'I rather think I am.'

'It's wrong, Mr. John. Though maybe I'm making over-free to talk of what don't concern me. Yet I say it's wrong. Sons should come arter fathers, specially where there's land. We don't none of us like it;—none of us! It's worse nor going, any one of ourselves. For what's a lease? But when a man has a freehold he should stick to it for ever and aye. It's just as though the old place was a-tumbling about all our ears.' Caldigate was good-natured with the man, trying to make him understand that everything was being done for the best. And at last he bade him good-bye affectionately, shaking hands with him, and going into the farmhouse to perform the same ceremony with his wife and daughters. But to the last Ralph Holt was uncomfortable and dismal, foretelling miseries. It was clear that, to his thinking, the stability of this world was undermined and destroyed by the very contemplation of such a proceeding as this.

Caldigate pursued his walk, and in the course of it bade farewell to more than one old friend. None of them were so expressive as Holt, but he could perceive that he was regarded by all of them as a person who, by his conduct, was bringing misfortune, not only on himself, but on the whole parishes of Utterden and Netherden.

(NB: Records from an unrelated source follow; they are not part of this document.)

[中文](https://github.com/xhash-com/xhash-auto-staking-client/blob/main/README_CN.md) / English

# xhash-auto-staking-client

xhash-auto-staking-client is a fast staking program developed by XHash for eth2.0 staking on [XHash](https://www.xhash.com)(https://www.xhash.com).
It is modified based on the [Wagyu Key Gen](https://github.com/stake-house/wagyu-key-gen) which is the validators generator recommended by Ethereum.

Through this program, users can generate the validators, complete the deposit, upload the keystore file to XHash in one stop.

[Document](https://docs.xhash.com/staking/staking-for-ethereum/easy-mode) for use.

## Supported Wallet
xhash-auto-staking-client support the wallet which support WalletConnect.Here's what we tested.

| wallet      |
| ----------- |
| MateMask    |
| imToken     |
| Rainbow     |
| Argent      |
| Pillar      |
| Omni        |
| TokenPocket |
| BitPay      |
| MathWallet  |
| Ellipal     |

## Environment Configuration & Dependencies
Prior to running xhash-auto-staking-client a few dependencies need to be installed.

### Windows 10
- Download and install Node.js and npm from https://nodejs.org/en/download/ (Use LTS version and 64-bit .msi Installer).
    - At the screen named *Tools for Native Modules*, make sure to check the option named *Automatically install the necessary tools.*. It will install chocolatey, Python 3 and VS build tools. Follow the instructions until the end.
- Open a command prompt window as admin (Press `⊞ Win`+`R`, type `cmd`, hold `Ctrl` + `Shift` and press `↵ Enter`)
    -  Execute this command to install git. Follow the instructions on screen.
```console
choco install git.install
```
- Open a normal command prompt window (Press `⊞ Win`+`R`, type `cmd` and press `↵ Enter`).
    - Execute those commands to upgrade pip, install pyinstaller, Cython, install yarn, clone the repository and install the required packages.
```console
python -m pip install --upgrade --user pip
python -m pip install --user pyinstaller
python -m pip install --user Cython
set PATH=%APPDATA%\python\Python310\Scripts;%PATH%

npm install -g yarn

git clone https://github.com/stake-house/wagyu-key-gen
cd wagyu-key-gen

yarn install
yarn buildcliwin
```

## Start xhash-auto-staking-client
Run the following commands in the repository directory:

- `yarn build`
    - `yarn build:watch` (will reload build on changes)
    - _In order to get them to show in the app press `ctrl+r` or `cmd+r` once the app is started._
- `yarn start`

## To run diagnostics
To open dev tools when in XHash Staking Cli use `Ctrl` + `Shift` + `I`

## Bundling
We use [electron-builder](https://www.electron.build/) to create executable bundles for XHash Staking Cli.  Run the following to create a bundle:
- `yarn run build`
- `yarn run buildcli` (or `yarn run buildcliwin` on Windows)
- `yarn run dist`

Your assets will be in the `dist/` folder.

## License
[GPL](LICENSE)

At dinner the Squire conversed upon various subjects if not easily to himself, at least with affected ease. Had he applied himself to subjects altogether indifferent,—to the state of politics, or the Game Laws, or the absurdities of a State Church, the unfitness of such matters for the occasion would have been too apparent. Both he and his son would have broken down in the attempt. But he could talk about Babington,—abusing the old family,—and even about himself, and about New South Wales, and gold, and the coming voyage, without touching points which had been, and would be, specially painful. Not a word had ever been spoken between them as to Davis. There had, of course, been letters, very angry letters; but the usurer's name had never been mentioned. Nor was there any need that it should be mentioned now. It was John's affair,—not in any way his. So he asked and listened to much about Richard Shand, and the mode of gold-finding practised among the diggings in New South Wales.

When the old butler had gone he was even more free, speaking of things that were past, not only without anger, but, as far as possible, without chagrin,—treating his son as a person altogether free from any control of his. 'I dare say it is all for the best,' he said.

'It is well at any rate to try to think so, sir,' replied John, conscience-stricken as to his own faults.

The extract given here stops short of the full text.